Chris shrugged. "I could be drafted now," he said. "That's the only difference."
Gus opened her mouth, about to say that, thank God, there weren't any current wars, but realized this was untrue. A war was what you made of it. Just because U.S. troops were not involved did not mean Chris was not righting.
"Well," James said, reaching for a second slice of cake. "I think Chris should turn eighteen every day."
"Here, here," Gus said, and Chris ducked his head, smiling.
The doorbell rang. "I'll get it," Gus said, tossing her napkin onto the table.
It rang again just before she reached the door. She swung it open, the porch light falling on two uniformed police officers. "Good evening," the taller officer said. "Is Christopher Harte at home?"
"Well, yes," Gus said, "but we've just sat down-"
The officer held out a sheet of paper. "We have a warrant for his arrest."
Gus gasped, the air knocked from her lungs. "James," she managed, and her husband appeared. He took the warrant from the policeman's hand and scanned it. "On what grounds?" he asked tersely.
"He's been charged with murder in the first degree, sir." The policeman pushed past Gus, toward the lighted dining room.
"James," Gus said, "do something."
James grasped her shoulders. "Call McAfee," he said. He rushed toward the dining room. "Chris!" he shouted. "Don't say anything. Don't say a word."
Gus nodded, but did not turn to the phone. She followed James toward the commotion in the dining room. Kate was sitting at the table, crying. Chris had been pulled out of his chair. One officer was cuffing his hands behind him, the other was reading him his rights. His eyes were huge; his face chalk white. Coconut frosting trembled on his lower lip.
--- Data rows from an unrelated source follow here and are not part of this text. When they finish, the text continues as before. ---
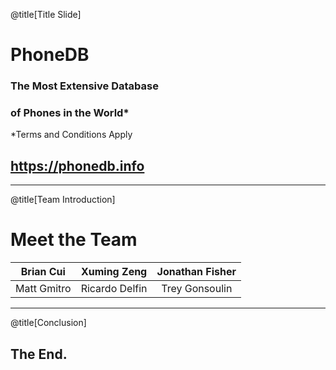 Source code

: @title[Title Slide]

# PhoneDB
### The Most Extensive Database
### of Phones in the World*
*Terms and Conditions Apply

## https://phonedb.info

---

@title[Team Introduction]

# Meet the Team
|  Brian Cui  |   Xuming Zeng  | Jonathan Fisher |
|:-----------:|:--------------:|:---------------:|
| Matt Gmitro | Ricardo Delfin |  Trey Gonsoulin |

---

@title[Conclusion]

## The End.
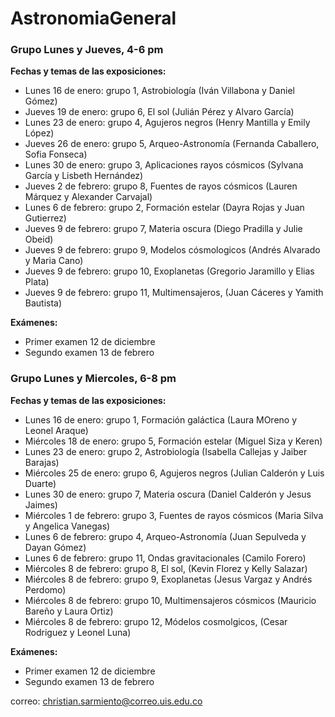 # AstronomiaGeneral

### Grupo Lunes y Jueves, 4-6 pm

**Fechas y temas de las exposiciones:**

- Lunes 16 de enero: grupo 1, Astrobiología (Iván Villabona y Daniel Gómez)
- Jueves 19 de enero:  grupo 6, El sol (Julián Pérez y Alvaro García)
- Lunes 23 de enero: grupo 4, Agujeros negros (Henry Mantilla y Emily López)
- Jueves 26 de enero: grupo 5, Arqueo-Astronomía (Fernanda Caballero, Sofia Fonseca)
- Lunes 30 de enero: grupo 3, Aplicaciones rayos cósmicos (Sylvana García y Lisbeth Hernández)
- Jueves 2 de febrero: grupo 8, Fuentes de rayos cósmicos (Lauren Márquez y Alexander Carvajal)
- Lunes 6 de febrero: grupo 2, Formación estelar (Dayra Rojas y Juan Gutierrez)
- Jueves 9 de febrero: grupo 7, Materia oscura (Diego Pradilla y Julie Obeid)
- Jueves 9 de febrero: grupo 9, Modelos cósmologicos (Andrés Alvarado y Maria Cano)
- Jueves 9 de febrero: grupo 10, Exoplanetas (Gregorio Jaramillo y Elias Plata)
- Jueves 9 de febrero: grupo 11, Multimensajeros, (Juan Cáceres y Yamith Bautista)

**Exámenes:**
- Primer examen 12 de diciembre
- Segundo examen 13 de febrero

### Grupo Lunes y Miercoles, 6-8 pm

**Fechas y temas de las exposiciones:**

- Lunes 16 de enero: grupo 1, Formación galáctica (Laura MOreno y Leonel Araque)
- Miércoles 18 de enero:  grupo 5, Formación estelar (Miguel Siza y Keren)
- Lunes 23 de enero: grupo 2, Astrobiología (Isabella Callejas y Jaiber Barajas)
- Miércoles 25 de enero: grupo 6, Agujeros negros (Julian Calderón y Luis Duarte)
- Lunes 30 de enero: grupo 7, Materia oscura (Daniel Calderón y Jesus Jaimes)
- Miércoles 1 de febrero: grupo 3, Fuentes de rayos cósmicos (Maria Silva y Angelica Vanegas)
- Lunes 6 de febrero: grupo 4, Arqueo-Astronomía (Juan Sepulveda y Dayan Gómez)
- Lunes 6 de febrero: grupo 11, Ondas gravitacionales (Camilo Forero)
- Miércoles 8 de febrero: grupo 8, El sol, (Kevin Florez y Kelly Salazar)
- Miércoles 8 de febrero: grupo 9, Exoplanetas (Jesus Vargaz y Andrés Perdomo)
- Miércoles 8 de febrero: grupo 10, Multimensajeros cósmicos (Mauricio Bareño y Laura Ortiz)
- Miércoles 8 de febrero: grupo 12, Módelos cosmolgicos, (Cesar Rodriguez y Leonel Luna)

**Exámenes:**
- Primer examen 12 de diciembre
- Segundo examen 13 de febrero

correo: christian.sarmiento@correo.uis.edu.co
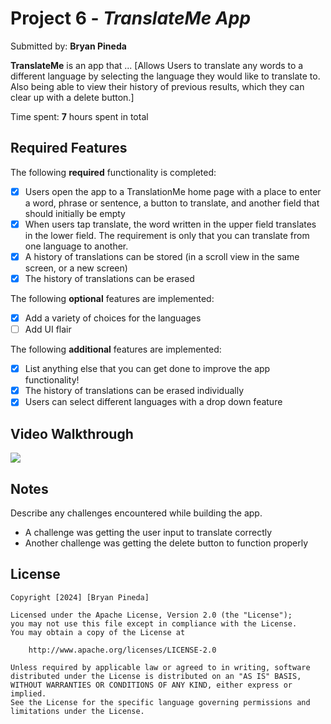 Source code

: # Project 6 - *TranslateMe App*

Submitted by: **Bryan Pineda**

**TranslateMe** is an app that ... [Allows Users to translate any words to a different language by selecting the language they would like to translate to. Also being able to view their history of previous results, which they can clear up with a delete button.] 

Time spent: **7** hours spent in total

## Required Features

The following **required** functionality is completed:

- [x] Users open the app to a TranslationMe home page with a place to enter a word, phrase or sentence, a button to translate, and another field that should initially be empty
- [x] When users tap translate, the word written in the upper field translates in the lower field. The requirement is only that you can translate from one language to another.
- [x] A history of translations can be stored (in a scroll view in the same screen, or a new screen)
- [x] The history of translations can be erased
 
The following **optional** features are implemented:

- [x] Add a variety of choices for the languages
- [ ] Add UI flair

The following **additional** features are implemented:

- [x] List anything else that you can get done to improve the app functionality!
- [x] The history of translations can be erased individually
- [x] Users can select different languages with a drop down feature

## Video Walkthrough
  
  <img style="max-width:300px;" src="https://cdn.loom.com/sessions/thumbnails/4f74176dd83c4f4d80e28225ff96afde-with-play.gif"/>
 




## Notes

Describe any challenges encountered while building the app.

- A challenge was getting the user input to translate correctly
- Another challenge was getting the delete button to function properly

## License

    Copyright [2024] [Bryan Pineda]

    Licensed under the Apache License, Version 2.0 (the "License");
    you may not use this file except in compliance with the License.
    You may obtain a copy of the License at

        http://www.apache.org/licenses/LICENSE-2.0

    Unless required by applicable law or agreed to in writing, software
    distributed under the License is distributed on an "AS IS" BASIS,
    WITHOUT WARRANTIES OR CONDITIONS OF ANY KIND, either express or implied.
    See the License for the specific language governing permissions and
    limitations under the License.
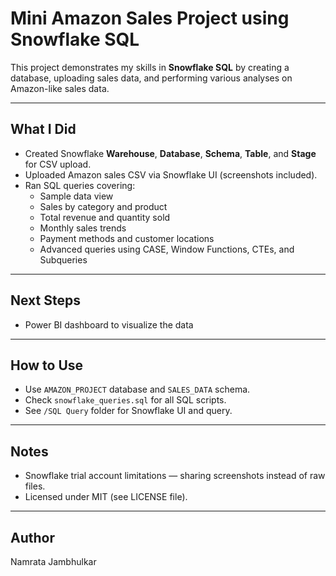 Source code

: # Mini Amazon Sales Project using Snowflake SQL

This project demonstrates my skills in **Snowflake SQL** by creating a database, uploading sales data, and performing various analyses on Amazon-like sales data.

---

## What I Did

- Created Snowflake **Warehouse**, **Database**, **Schema**, **Table**, and **Stage** for CSV upload.
- Uploaded Amazon sales CSV via Snowflake UI (screenshots included).
- Ran SQL queries covering:
  - Sample data view
  - Sales by category and product
  - Total revenue and quantity sold
  - Monthly sales trends
  - Payment methods and customer locations
  - Advanced queries using CASE, Window Functions, CTEs, and Subqueries

---

## Next Steps

- Power BI dashboard to visualize the data

---

## How to Use

- Use `AMAZON_PROJECT` database and `SALES_DATA` schema.
- Check `snowflake_queries.sql` for all SQL scripts.
- See `/SQL Query` folder for Snowflake UI and query.

---

## Notes

- Snowflake trial account limitations — sharing screenshots instead of raw files.
- Licensed under MIT (see LICENSE file).

---

## Author

Namrata Jambhulkar

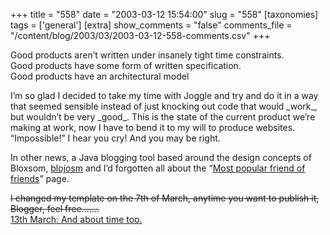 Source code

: +++
title = "558"
date = "2003-03-12 15:54:00"
slug = "558"
[taxonomies]
tags = ['general']
[extra]
show_comments = "false"
comments_file = "/content/blog/2003/03/2003-03-12-558-comments.csv"
+++

Good products aren’t written under insanely tight time constraints.  
Good products have some form of written specification.  
Good products have an architectural model

I’m so glad I decided to take my time with Joggle and try and do it in a way that seemed sensible instead of just knocking out code that would \_work\_, but wouldn’t be very \_good\_. This is the state of the current product we’re making at work, now I have to bend it to my will to produce websites. “Impossible!” I hear you cry! And you may be right.

In other news, a Java blogging tool based around the design concepts of Bloxsom, [blojosm](http://blojsom.sourceforge.net/) and I’d forgotten all about the “[Most popular friend of friends](http://paulbaranowski.dyndns.org:1000/foaf/)” page.

<del>I changed my template on the 7th of March, anytime you want to publish it, Blogger, feel free…….</del>  
<ins>13th March: And about time too.</ins>
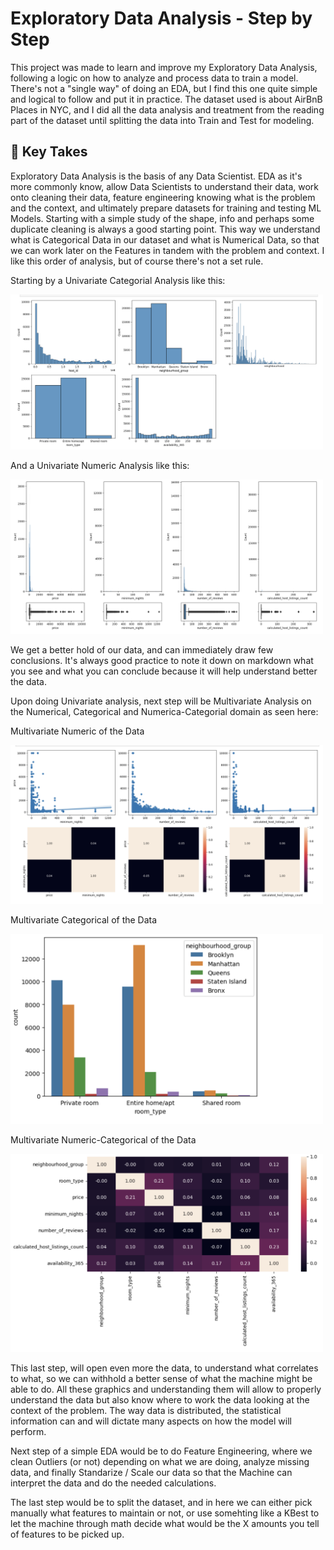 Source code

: # Exploratory Data Analysis - Step by Step

This project was made to learn and improve my Exploratory Data Analysis, following a logic on how to analyze and process data to train a model. 
There's not a "single way" of doing an EDA, but I find this one quite simple and logical to follow and put it in practice. The dataset used is about AirBnB Places in NYC, and I did all the data analysis and treatment from the reading part of the dataset until splitting the data into Train and Test for modeling. 

## 📒 Key Takes

Exploratory Data Analysis is the basis of any Data Scientist. EDA as it's more commonly know, allow Data Scientists to understand their data, work onto cleaning their data, feature engineering knowing what is the problem and the context, and ultimately prepare datasets for training and testing ML Models. 
Starting with a simple study of the shape, info and perhaps some duplicate cleaning is always a good starting point. This way we understand what is Categorical Data in our dataset and what is Numerical Data, so that we can work later on the Features in tandem with the problem and context. I like this order of analysis, but of course there's not a set rule.  

Starting by a Univariate Categorial Analysis like this: 

<img src="https://github.com/4GeeksAcademy/gustavolima-EDA_AIRBNBNYC/blob/main/assets/cat.png" width="500">

And a Univariate Numeric Analysis like this: 

<img src="https://github.com/4GeeksAcademy/gustavolima-EDA_AIRBNBNYC/blob/main/assets/numeric.png" width="500">

We get a better hold of our data, and can immediately draw few conclusions. It's always good practice to note it down on markdown what you see and what you can conclude because it will help understand better the data. 

Upon doing Univariate analysis, next step will be Multivariate Analysis on the Numerical, Categorical and Numerica-Categorial domain as seen here: 

Multivariate Numeric of the Data

<img src="https://github.com/4GeeksAcademy/gustavolima-EDA_AIRBNBNYC/blob/main/assets/multinum.png" width="500">

Multivariate Categorical of the Data

<img src="https://github.com/4GeeksAcademy/gustavolima-EDA_AIRBNBNYC/blob/main/assets/multicat.png" width="500">

Multivariate Numeric-Categorical of the Data

<img src="https://github.com/4GeeksAcademy/gustavolima-EDA_AIRBNBNYC/blob/main/assets/catnum.png" width="500">

This last step, will open even more the data, to understand what correlates to what, so we can withhold a better sense of what the machine might be able to do.  All these graphics and understanding them will allow to properly understand the data but also know where to work the data looking at the context of the problem. The way data is distributed, the statistical information can and will dictate many aspects on how the model will perform. 

Next step of a simple EDA would be to do Feature Engineering, where we clean Outliers (or not) depending on what we are doing, analyze missing data, and finally Standarize / Scale our data so that the Machine can interpret the data and do the needed calculations. 

The last step would be to split the dataset, and in here we can either pick manually what features to maintain or not, or use somehting like a KBest to let the machine through math decide what would be the X amounts you tell of features to be picked up.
The policemen each took one of Chris's elbows to escort him out of the house. He stumbled between them blindly, his brows drawn together in confusion, his eyes unable to light on any of the familiar furnishings of the house. At the threshhold of the dining room, where Gus stood, the officers hesitated, waiting for her to step aside. In that brief pause, Chris looked directly at her. "Mommy?" he whispered, and then he was yanked away.
She tried to touch him, but they'd moved too quickly. Her hand, hovering in midair, clenched into a fist which she pressed against her mouth. She could hear James racing around the house, calling McAfee himself. She could hear Kate hiccupping in the other room. But over all this Gus could hear Chris, eighteen years old, and calling her by an endearment he had not used in a decade.